4-Step Algorithm

The core design limits us to transform sizes which can fit within on-chip FPGA RAM resources. To break this limit we use the well known 4-step algorithm as described in this paper. An OCaml reference implementation is provided in our repository.

The idea is to break the large transform into lots of smaller transforms. Let’s consider our target transform size of $2^24$. We first reformulate the input data as a $2^12 x 2^12$ matrix in row major order.

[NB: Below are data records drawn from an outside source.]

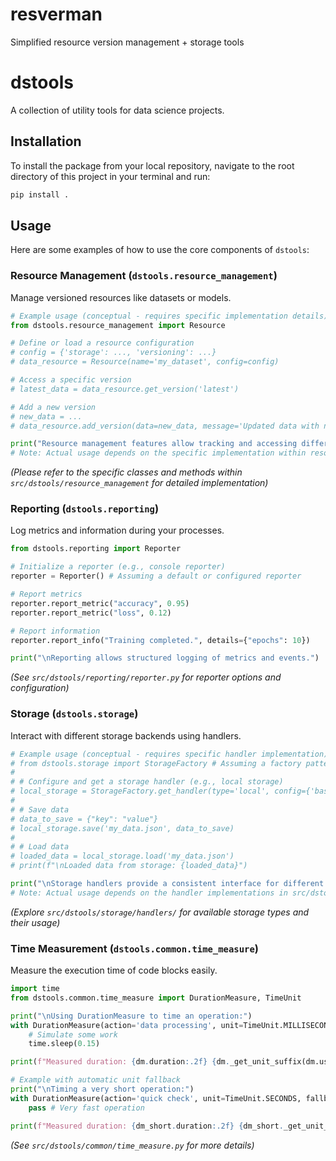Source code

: # resverman
Simplified resource version management + storage tools

# dstools

A collection of utility tools for data science projects.

## Installation

To install the package from your local repository, navigate to the root directory of this project in your terminal and run:

```bash
pip install .
```

## Usage

Here are some examples of how to use the core components of `dstools`:

### Resource Management (`dstools.resource_management`)

Manage versioned resources like datasets or models.

```python
# Example usage (conceptual - requires specific implementation details)
from dstools.resource_management import Resource

# Define or load a resource configuration
# config = {'storage': ..., 'versioning': ...} 
# data_resource = Resource(name='my_dataset', config=config)

# Access a specific version
# latest_data = data_resource.get_version('latest') 

# Add a new version
# new_data = ... 
# data_resource.add_version(data=new_data, message='Updated data with new features')

print("Resource management features allow tracking and accessing different versions of assets.")
# Note: Actual usage depends on the specific implementation within resource.py and resource_config.py
```
*(Please refer to the specific classes and methods within `src/dstools/resource_management` for detailed implementation)*

### Reporting (`dstools.reporting`)

Log metrics and information during your processes.

```python
from dstools.reporting import Reporter

# Initialize a reporter (e.g., console reporter)
reporter = Reporter() # Assuming a default or configured reporter

# Report metrics
reporter.report_metric("accuracy", 0.95)
reporter.report_metric("loss", 0.12)

# Report information
reporter.report_info("Training completed.", details={"epochs": 10})

print("\nReporting allows structured logging of metrics and events.")
```
*(See `src/dstools/reporting/reporter.py` for reporter options and configuration)*

### Storage (`dstools.storage`)

Interact with different storage backends using handlers.

```python
# Example usage (conceptual - requires specific handler implementation)
# from dstools.storage import StorageFactory # Assuming a factory pattern
# 
# # Configure and get a storage handler (e.g., local storage)
# local_storage = StorageFactory.get_handler(type='local', config={'base_path': '/data/my_project'})
# 
# # Save data
# data_to_save = {"key": "value"}
# local_storage.save('my_data.json', data_to_save)
# 
# # Load data
# loaded_data = local_storage.load('my_data.json')
# print(f"\nLoaded data from storage: {loaded_data}")

print("\nStorage handlers provide a consistent interface for different backends (e.g., local, S3).")
# Note: Actual usage depends on the handler implementations in src/dstools/storage/handlers/
```
*(Explore `src/dstools/storage/handlers/` for available storage types and their usage)*

### Time Measurement (`dstools.common.time_measure`)

Measure the execution time of code blocks easily.

```python
import time
from dstools.common.time_measure import DurationMeasure, TimeUnit

print("\nUsing DurationMeasure to time an operation:")
with DurationMeasure(action='data processing', unit=TimeUnit.MILLISECONDS) as dm:
    # Simulate some work
    time.sleep(0.15)

print(f"Measured duration: {dm.duration:.2f} {dm._get_unit_suffix(dm.used_unit)}")

# Example with automatic unit fallback
print("\nTiming a very short operation:")
with DurationMeasure(action='quick check', unit=TimeUnit.SECONDS, fallback=True) as dm_short:
    pass # Very fast operation

print(f"Measured duration: {dm_short.duration:.2f} {dm_short._get_unit_suffix(dm_short.used_unit)}")
```
*(See `src/dstools/common/time_measure.py` for more details)*
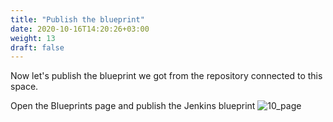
 ```yaml
---
title: "Publish the blueprint"
date: 2020-10-16T14:20:26+03:00
weight: 13
draft: false
---
```


Now let's publish the blueprint we got from the repository connected to this space.

Open the Blueprints page and publish the Jenkins blueprint
 ![10_page](/images/module3/16_page.png)
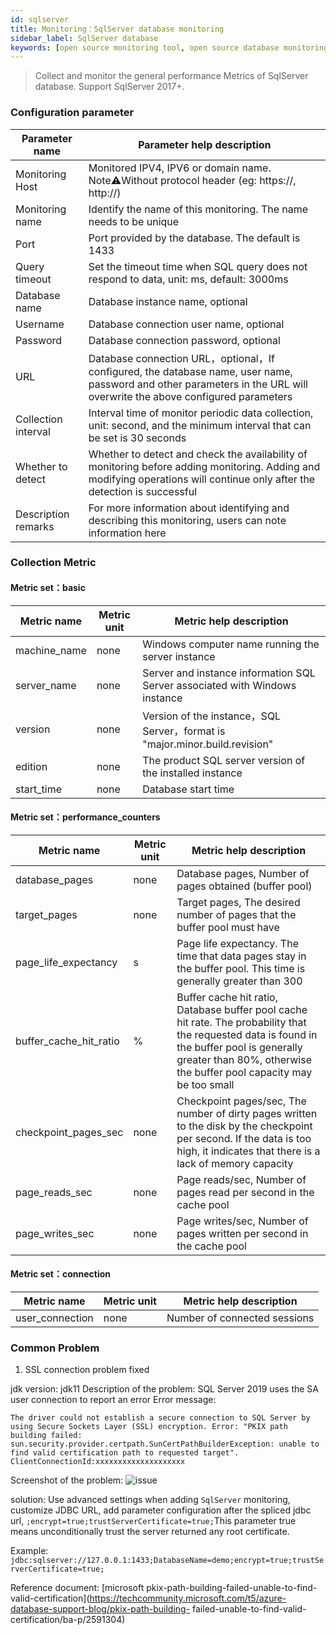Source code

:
 ```yaml
---
id: sqlserver  
title: Monitoring：SqlServer database monitoring      
sidebar_label: SqlServer database   
keywords: [open source monitoring tool, open source database monitoring tool, monitoring sqlserver database metrics]
---
```


> Collect and monitor the general performance Metrics of SqlServer database. Support SqlServer 2017+.

### Configuration parameter

|   Parameter name    |                                                                        Parameter help description                                                                         |
|---------------------|---------------------------------------------------------------------------------------------------------------------------------------------------------------------------|
| Monitoring Host     | Monitored IPV4, IPV6 or domain name. Note⚠️Without protocol header (eg: https://, http://)                                                                                |
| Monitoring name     | Identify the name of this monitoring. The name needs to be unique                                                                                                         |
| Port                | Port provided by the database. The default is 1433                                                                                                                        |
| Query timeout       | Set the timeout time when SQL query does not respond to data, unit: ms, default: 3000ms                                                                                   |
| Database name       | Database instance name, optional                                                                                                                                          |
| Username            | Database connection user name, optional                                                                                                                                   |
| Password            | Database connection password, optional                                                                                                                                    |
| URL                 | Database connection URL，optional，If configured, the database name, user name, password and other parameters in the URL will overwrite the above configured parameters     |
| Collection interval | Interval time of monitor periodic data collection, unit: second, and the minimum interval that can be set is 30 seconds                                                   |
| Whether to detect   | Whether to detect and check the availability of monitoring before adding monitoring. Adding and modifying operations will continue only after the detection is successful |
| Description remarks | For more information about identifying and describing this monitoring, users can note information here                                                                    |

### Collection Metric

#### Metric set：basic

| Metric name  | Metric unit |                           Metric help description                           |
|--------------|-------------|-----------------------------------------------------------------------------|
| machine_name | none        | Windows computer name running the server instance                           |
| server_name  | none        | Server and instance information SQL Server associated with Windows instance |
| version      | none        | Version of the instance，SQL Server，format is "major.minor.build.revision"   |
| edition      | none        | The product SQL server version of the installed instance                    |
| start_time   | none        | Database start time                                                         |

#### Metric set：performance_counters

|      Metric name       | Metric unit |                                                                                               Metric help description                                                                                               |
|------------------------|-------------|---------------------------------------------------------------------------------------------------------------------------------------------------------------------------------------------------------------------|
| database_pages         | none        | Database pages, Number of pages obtained (buffer pool)                                                                                                                                                              |
| target_pages           | none        | Target pages, The desired number of pages that the buffer pool must have                                                                                                                                            |
| page_life_expectancy   | s           | Page life expectancy. The time that data pages stay in the buffer pool. This time is generally greater than 300                                                                                                     |
| buffer_cache_hit_ratio | %           | Buffer cache hit ratio, Database buffer pool cache hit rate. The probability that the requested data is found in the buffer pool is generally greater than 80%, otherwise the buffer pool capacity may be too small |
| checkpoint_pages_sec   | none        | Checkpoint pages/sec, The number of dirty pages written to the disk by the checkpoint per second. If the data is too high, it indicates that there is a lack of memory capacity                                     |
| page_reads_sec         | none        | Page reads/sec, Number of pages read per second in the cache pool                                                                                                                                                   |
| page_writes_sec        | none        | Page writes/sec, Number of pages written per second in the cache pool                                                                                                                                               |

#### Metric set：connection

|   Metric name   | Metric unit |   Metric help description    |
|-----------------|-------------|------------------------------|
| user_connection | none        | Number of connected sessions |

### Common Problem

1. SSL connection problem fixed

jdk version: jdk11
Description of the problem: SQL Server 2019 uses the SA user connection to report an error
Error message:

```text
The driver could not establish a secure connection to SQL Server by using Secure Sockets Layer (SSL) encryption. Error: "PKIX path building failed: sun.security.provider.certpath.SunCertPathBuilderException: unable to find valid certification path to requested target". ClientConnectionId:xxxxxxxxxxxxxxxxxxxx
```

Screenshot of the problem:
![issue](https://user-images.githubusercontent.com/38679717/206621658-c0741d48-673d-45ff-9a3b-47d113064c12.png)

solution:
Use advanced settings when adding `SqlServer` monitoring, customize JDBC URL, add parameter configuration after the spliced jdbc url, ```;encrypt=true;trustServerCertificate=true;```This parameter true means unconditionally trust the server returned any root certificate.

Example: ```jdbc:sqlserver://127.0.0.1:1433;DatabaseName=demo;encrypt=true;trustServerCertificate=true;```

Reference document: [microsoft pkix-path-building-failed-unable-to-find-valid-certification](<https://techcommunity.microsoft.com/t5/azure-database-support-blog/pkix-path-building-> failed-unable-to-find-valid-certification/ba-p/2591304)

The following steps are then performed:

  1. Perform $2^12$ NTTs on each column.
  2. Multiply each element of the matrix at location $(i,j)$ by $ω^(i.j)$, where $ω$ is the appropriate root of unity of the transform size.
  3. Perform $2^12$ NTTs on each row.
  4. Transpose the result.

The required NTT transform can now easily fit within on-chip FPGA RAM resources, so long as we can store the complete matrix in external memory and access it efficiently.

Performance

Using the Cooley-Tukey FFT algorithm, a transform of size $2^24$ requires $2^24 log_{2} 2^24 = 402,653,184$ operations.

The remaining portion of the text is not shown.